Pro Terra Sancta rimarca che “Sebastia è di tutti: non è solo un sito archeologico, è un villaggio vivo, fatto di famiglie, bambini, uliveti, memorie condivise da cristiani e musulmani. Il diritto internazionale vieta questa forma di occupazione in Area B e noi lo ricordiamo con forza: non si può usare l’archeologia come pretesto per controllare il territorio e limitare la libertà delle persone. Oltre alla parte archeologica, qui parliamo di case private, di piccoli esercizi commerciali, di una guesthouse e di stanze che abbiamo reso accessibili anche alle persone con disabilità: sequestrare queste proprietà significa spezzare relazioni, interrompere percorsi di lavoro e condannare molte famiglie a una precarietà ancora più grande”.
Quindi la onlus lancia un appello alla società civile italiana – associazioni, parrocchie, scuole, amministrazioni locali e singoli cittadini – di “unirsi a noi nella difesa della dignità e dei diritti di Sebastia: informandosi, facendo sentire la propria voce, promuovendo iniziative di sensibilizzazione e sostenendo concretamente la comunità che abita questo luogo. La credibilità dei richiami al diritto e ai diritti umani passa anche da villaggi come Sebastia, che non possono essere lasciati soli”.

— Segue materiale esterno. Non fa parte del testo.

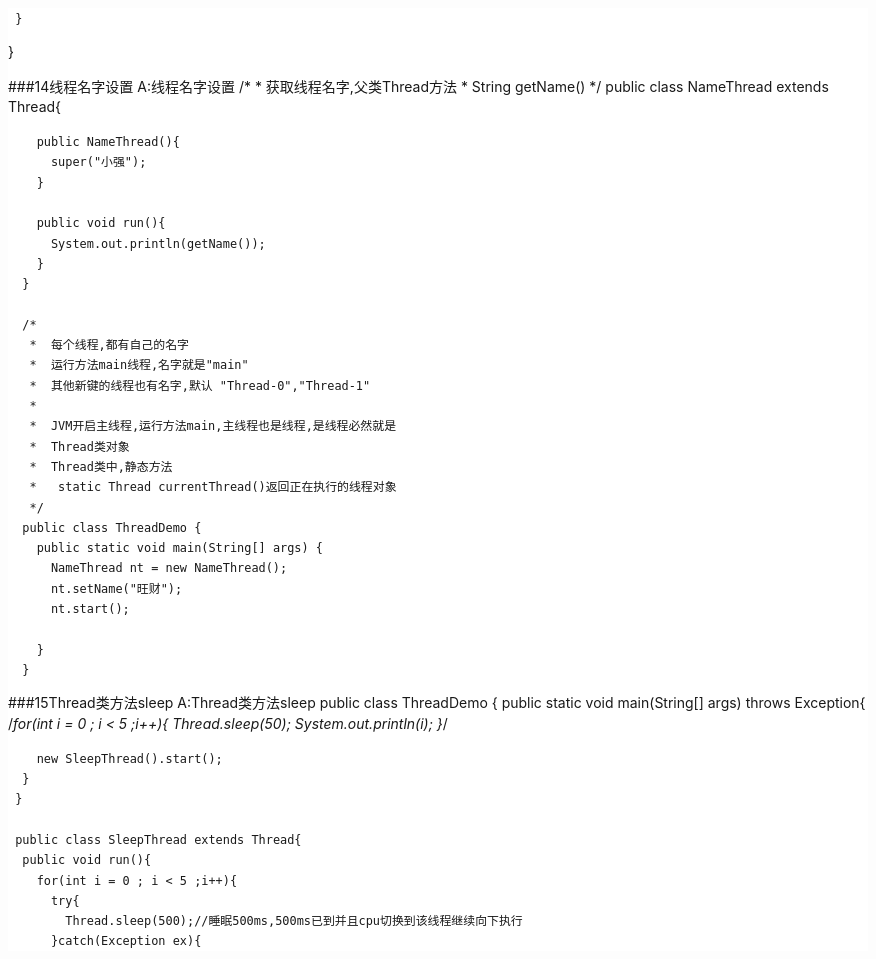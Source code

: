 
     }
   }
 
###14线程名字设置
   A:线程名字设置
      /*
       *  获取线程名字,父类Thread方法
       *    String getName()
       */
      public class NameThread extends Thread{
        
        public NameThread(){
          super("小强");
        }
        
        public void run(){
          System.out.println(getName());
        }
      }
      
      /*
       *  每个线程,都有自己的名字
       *  运行方法main线程,名字就是"main"
       *  其他新键的线程也有名字,默认 "Thread-0","Thread-1"
       *  
       *  JVM开启主线程,运行方法main,主线程也是线程,是线程必然就是
       *  Thread类对象
       *  Thread类中,静态方法
       *   static Thread currentThread()返回正在执行的线程对象
       */
      public class ThreadDemo {
        public static void main(String[] args) {
          NameThread nt = new NameThread();
          nt.setName("旺财");
          nt.start();

        }
      }


###15Thread类方法sleep
   A:Thread类方法sleep
     public class ThreadDemo {
      public static void main(String[] args) throws Exception{
        /*for(int i = 0 ; i < 5 ;i++){
          Thread.sleep(50);
          System.out.println(i);
        }*/
        
        new SleepThread().start();
      }
     }
     
     public class SleepThread extends Thread{
      public void run(){
        for(int i = 0 ; i < 5 ;i++){
          try{
            Thread.sleep(500);//睡眠500ms,500ms已到并且cpu切换到该线程继续向下执行
          }catch(Exception ex){
            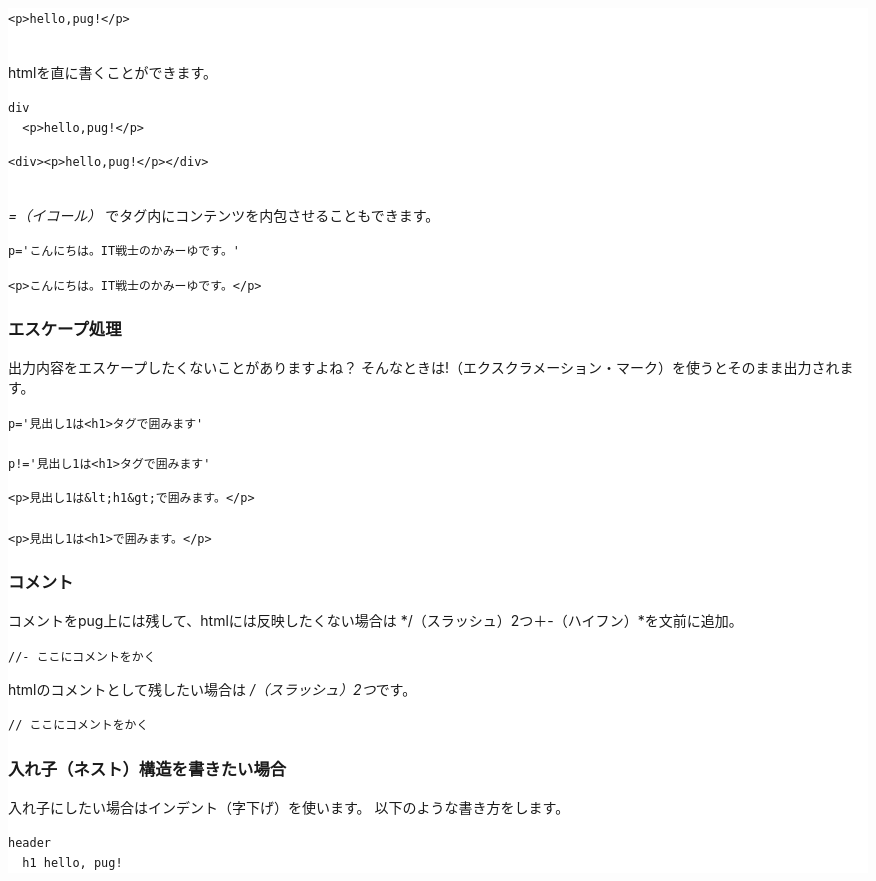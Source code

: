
 ```html:title=HTML
<p>hello,pug!</p>
```

<br>htmlを直に書くことができます。
```pug:title=pug
div
  <p>hello,pug!</p>
```

```html:title=HTML
<div><p>hello,pug!</p></div>
```

<br> *=（イコール）* でタグ内にコンテンツを内包させることもできます。

```pug:title=pug
p='こんにちは。IT戦士のかみーゆです。'
```
```html:title=HTML
<p>こんにちは。IT戦士のかみーゆです。</p>
```

### エスケープ処理
出力内容をエスケープしたくないことがありますよね？
そんなときは!（エクスクラメーション・マーク）を使うとそのまま出力されます。

```pug:title=pug
p='見出し1は<h1>タグで囲みます'

p!='見出し1は<h1>タグで囲みます'
```

```html:title=HTML
<p>見出し1は&lt;h1&gt;で囲みます。</p>

<p>見出し1は<h1>で囲みます。</p>
```
### コメント
コメントをpug上には残して、htmlには反映したくない場合は */（スラッシュ）2つ＋-（ハイフン）*を文前に追加。

```pug:title=pug
//- ここにコメントをかく
```

htmlのコメントとして残したい場合は */（スラッシュ）2つ*です。

```pug:title=pug
// ここにコメントをかく
```

### 入れ子（ネスト）構造を書きたい場合
入れ子にしたい場合はインデント（字下げ）を使います。
以下のような書き方をします。

```pug:title=pug
header
  h1 hello, pug!
```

Accanto alla voce di Pro Terra Sancta c’è quella di chi questa situazione la vive ogni giorno. “Lavoro nella guesthouse del Mosaic Centre a Sebastia e, insieme alla mia famiglia, vivo di queste terre”, racconta Shady Al-Shaer. “La decisione di confiscare circa 1.800 dunum impedisce a molti di noi di raggiungere e coltivare i propri campi. In queste aree ci sono ulivi che le nostre famiglie curano da generazioni: sono alberi da cui dipende il nostro sostentamento quotidiano, eredità dei nostri padri e dei nostri nonni. Perderli significa perdere una parte della nostra storia e della nostra identità, oltre che la principale fonte di reddito”.